> _Material to process_:
<<<<

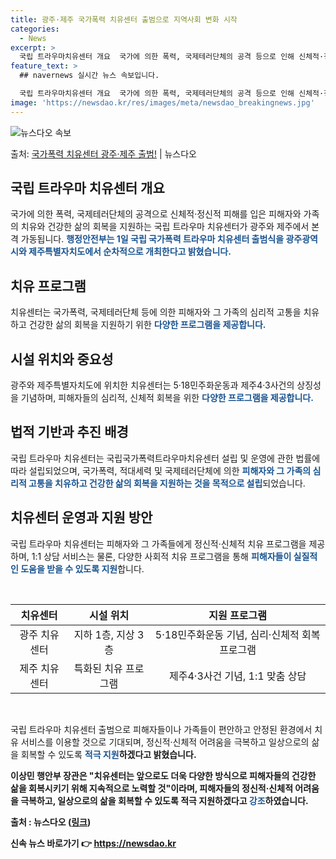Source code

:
 ```yaml
---
title: 광주·제주 국가폭력 치유센터 출범으로 지역사회 변화 시작
categories:
  - News
excerpt: >
  국립 트라우마치유센터 개요  국가에 의한 폭력, 국제테러단체의 공격 등으로 인해 신체적·정신적 피해를 입은 …
feature_text: >
  ## navernews 실시간 뉴스 속보입니다.

  국립 트라우마치유센터 개요  국가에 의한 폭력, 국제테러단체의 공격 등으로 인해 신체적·정신적 피해를 입은 …
image: 'https://newsdao.kr/res/images/meta/newsdao_breakingnews.jpg'
---
```


![뉴스다오 속보](https://newsdao.kr/res/images/meta/newsdao_breakingnews.jpg)

<p>출처: <a href="https://newsdao.kr/4532" rel="dofollow">국가폭력 치유센터 광주·제주 출범!</a> | 뉴스다오</p>

<h2 data-ke-size="size26">국립 트라우마 치유센터 개요</h2>
국가에 의한 폭력, 국제테러단체의 공격으로 신체적·정신적 피해를 입은 피해자와 가족의 치유와 건강한 삶의 회복을 지원하는 국립 트라우마 치유센터가 광주와 제주에서 본격 가동됩니다. <b><span style="color: #1a5490;">행정안전부는 1일 국립 국가폭력 트라우마 치유센터 출범식을 광주광역시와 제주특별자치도에서 순차적으로 개최한다고 밝혔습니다.</span></b> 

<h2 data-ke-size="size26">치유 프로그램</h2>
치유센터는 국가폭력, 국제테러단체 등에 의한 피해자와 그 가족의 심리적 고통을 치유하고 건강한 삶의 회복을 지원하기 위한 <b><span style="color: #1a5490;">다양한 프로그램을 제공합니다.</span></b>

<h2 data-ke-size="size26">시설 위치와 중요성</h2>
광주와 제주특별자치도에 위치한 치유센터는 5·18민주화운동과 제주4·3사건의 상징성을 기념하며, 피해자들의 심리적, 신체적 회복을 위한 <b><span style="color: #1a5490;">다양한 프로그램을 제공합니다.</span></b>

<h2 data-ke-size="size26">법적 기반과 추진 배경</h2>
국립 트라우마 치유센터는 국립국가폭력트라우마치유센터 설립 및 운영에 관한 법률에 따라 설립되었으며, 국가폭력, 적대세력 및 국제테러단체에 의한 <b><span style="color: #1a5490;">피해자와 그 가족의 심리적 고통을 치유하고 건강한 삶의 회복을 지원하는 것을 목적으로 설립</span></b>되었습니다.

<h2 data-ke-size="size26">치유센터 운영과 지원 방안</h2>
국립 트라우마 치유센터는 피해자와 그 가족들에게 정신적·신체적 치유 프로그램을 제공하며, 1:1 상담 서비스는 물론, 다양한 사회적 치유 프로그램을 통해 <b><span style="color: #1a5490;">피해자들이 실질적인 도움을 받을 수 있도록 지원</span></b>합니다.

<p data-ke-size="size16">&nbsp;</p>

<table>
	<thead>
		<tr>
			<th style="text-align: center;">치유센터</th>
			<th style="text-align: center;">시설 위치</th>
			<th style="text-align: center;">지원 프로그램</th>
		</tr>
	</thead>
	<tbody>
		<tr>
			<td style="text-align: center;">광주 치유센터</td>
			<td style="text-align: center;">지하 1층, 지상 3층</td>
			<td style="text-align: center;">5·18민주화운동 기념, 심리·신체적 회복 프로그램</td>
		</tr>
		<tr>
			<td style="text-align: center;">제주 치유센터</td>
			<td style="text-align: center;">특화된 치유 프로그램</td>
			<td style="text-align: center;">제주4·3사건 기념, 1:1 맞춤 상담</td>
		</tr>
	</tbody>
</table>

<p data-ke-size="size16">&nbsp;</p>

국립 트라우마 치유센터 출범으로 피해자들이나 가족들이 편안하고 안정된 환경에서 치유 서비스를 이용할 것으로 기대되며, 정신적·신체적 어려움을 극복하고 일상으로의 삶을 회복할 수 있도록 <b><span style="color: #1a5490;">적극 지원</span><b>하겠다고 밝혔습니다.

이상민 행안부 장관은 "치유센터는 앞으로도 더욱 다양한 방식으로 피해자들의 건강한 삶을 회복시키기 위해 지속적으로 노력할 것"이라며, 피해자들의 정신적·신체적 어려움을 극복하고, 일상으로의 삶을 회복할 수 있도록 적극 지원하겠다고 <b><span style="color: #1a5490;">강조</span></b>하였습니다.

출처 : 뉴스다오 (<a href="https://newsdao.kr/4532">링크</a>) 

신속 뉴스 바로가기 👉 <a href="https://newsdao.kr" rel="dofollow">https://newsdao.kr</a>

>>>>

> _Exercise goal_:
Could you filter the entries above for lines holding the string "치유센터는" and copy them?

> _Exercise response_:
치유센터는 국가폭력, 국제테러단체 등에 의한 피해자와 그 가족의 심리적 고통을 치유하고 건강한 삶의 회복을 지원하기 위한 <b><span style="color: #1a5490;">다양한 프로그램을 제공합니다.</span></b>
광주와 제주특별자치도에 위치한 치유센터는 5·18민주화운동과 제주4·3사건의 상징성을 기념하며, 피해자들의 심리적, 신체적 회복을 위한 <b><span style="color: #1a5490;">다양한 프로그램을 제공합니다.</span></b>
국립 트라우마 치유센터는 국립국가폭력트라우마치유센터 설립 및 운영에 관한 법률에 따라 설립되었으며, 국가폭력, 적대세력 및 국제테러단체에 의한 <b><span style="color: #1a5490;">피해자와 그 가족의 심리적 고통을 치유하고 건강한 삶의 회복을 지원하는 것을 목적으로 설립</span></b>되었습니다.
국립 트라우마 치유센터는 피해자와 그 가족들에게 정신적·신체적 치유 프로그램을 제공하며, 1:1 상담 서비스는 물론, 다양한 사회적 치유 프로그램을 통해 <b><span style="color: #1a5490;">피해자들이 실질적인 도움을 받을 수 있도록 지원</span></b>합니다.
이상민 행안부 장관은 "치유센터는 앞으로도 더욱 다양한 방식으로 피해자들의 건강한 삶을 회복시키기 위해 지속적으로 노력할 것"이라며, 피해자들의 정신적·신체적 어려움을 극복하고, 일상으로의 삶을 회복할 수 있도록 적극 지원하겠다고 <b><span style="color: #1a5490;">강조</span></b>하였습니다.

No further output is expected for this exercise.